What this task involves — The material below should be copied line for line, please, with pictures omitted.

Data listing —

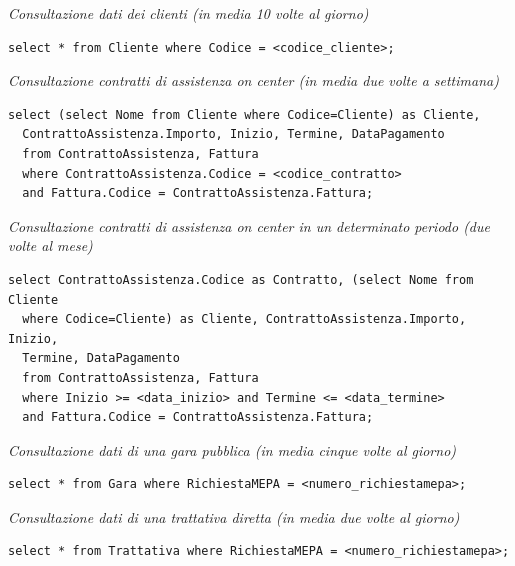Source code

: \noindent\textit{Consultazione dati dei clienti (in media 10 volte al giorno)}
\begin{verbatim}
select * from Cliente where Codice = <codice_cliente>;
\end{verbatim}
\vspace{1cm}

\noindent\textit{Consultazione contratti di assistenza on center (in media due volte a settimana)}
\begin{verbatim}
select (select Nome from Cliente where Codice=Cliente) as Cliente,
  ContrattoAssistenza.Importo, Inizio, Termine, DataPagamento
  from ContrattoAssistenza, Fattura
  where ContrattoAssistenza.Codice = <codice_contratto>
  and Fattura.Codice = ContrattoAssistenza.Fattura;
\end{verbatim}
\vspace{1cm}

\noindent\textit{Consultazione contratti di assistenza on center in un determinato periodo (due volte al mese)}
\begin{verbatim}
select ContrattoAssistenza.Codice as Contratto, (select Nome from Cliente
  where Codice=Cliente) as Cliente, ContrattoAssistenza.Importo, Inizio,
  Termine, DataPagamento
  from ContrattoAssistenza, Fattura
  where Inizio >= <data_inizio> and Termine <= <data_termine>
  and Fattura.Codice = ContrattoAssistenza.Fattura;

\end{verbatim}
\vspace{0.5cm}

\noindent{}
\newline\newline

\noindent\textit{Consultazione dati di una gara pubblica (in media cinque volte al giorno)}
\begin{verbatim}
select * from Gara where RichiestaMEPA = <numero_richiestamepa>;
\end{verbatim}
\vspace{1cm}

\noindent\textit{Consultazione dati di una trattativa diretta (in media due volte al giorno)}
\begin{verbatim}
select * from Trattativa where RichiestaMEPA = <numero_richiestamepa>;
\end{verbatim}
\vspace{1cm}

Answer to this exercise —
Source code

: \noindent\textit{Consultazione dati dei clienti (in media 10 volte al giorno)}
\begin{verbatim}
select * from Cliente where Codice = <codice_cliente>;
\end{verbatim}
\vspace{1cm}

\noindent\textit{Consultazione contratti di assistenza on center (in media due volte a settimana)}
\begin{verbatim}
select (select Nome from Cliente where Codice=Cliente) as Cliente,
  ContrattoAssistenza.Importo, Inizio, Termine, DataPagamento
  from ContrattoAssistenza, Fattura
  where ContrattoAssistenza.Codice = <codice_contratto>
  and Fattura.Codice = ContrattoAssistenza.Fattura;
\end{verbatim}
\vspace{1cm}

\noindent\textit{Consultazione contratti di assistenza on center in un determinato periodo (due volte al mese)}
\begin{verbatim}
select ContrattoAssistenza.Codice as Contratto, (select Nome from Cliente
  where Codice=Cliente) as Cliente, ContrattoAssistenza.Importo, Inizio,
  Termine, DataPagamento
  from ContrattoAssistenza, Fattura
  where Inizio >= <data_inizio> and Termine <= <data_termine>
  and Fattura.Codice = ContrattoAssistenza.Fattura;

\end{verbatim}
\vspace{0.5cm}

\noindent{}
\newline\newline

\noindent\textit{Consultazione dati di una gara pubblica (in media cinque volte al giorno)}
\begin{verbatim}
select * from Gara where RichiestaMEPA = <numero_richiestamepa>;
\end{verbatim}
\vspace{1cm}

\noindent\textit{Consultazione dati di una trattativa diretta (in media due volte al giorno)}
\begin{verbatim}
select * from Trattativa where RichiestaMEPA = <numero_richiestamepa>;
\end{verbatim}
\vspace{1cm}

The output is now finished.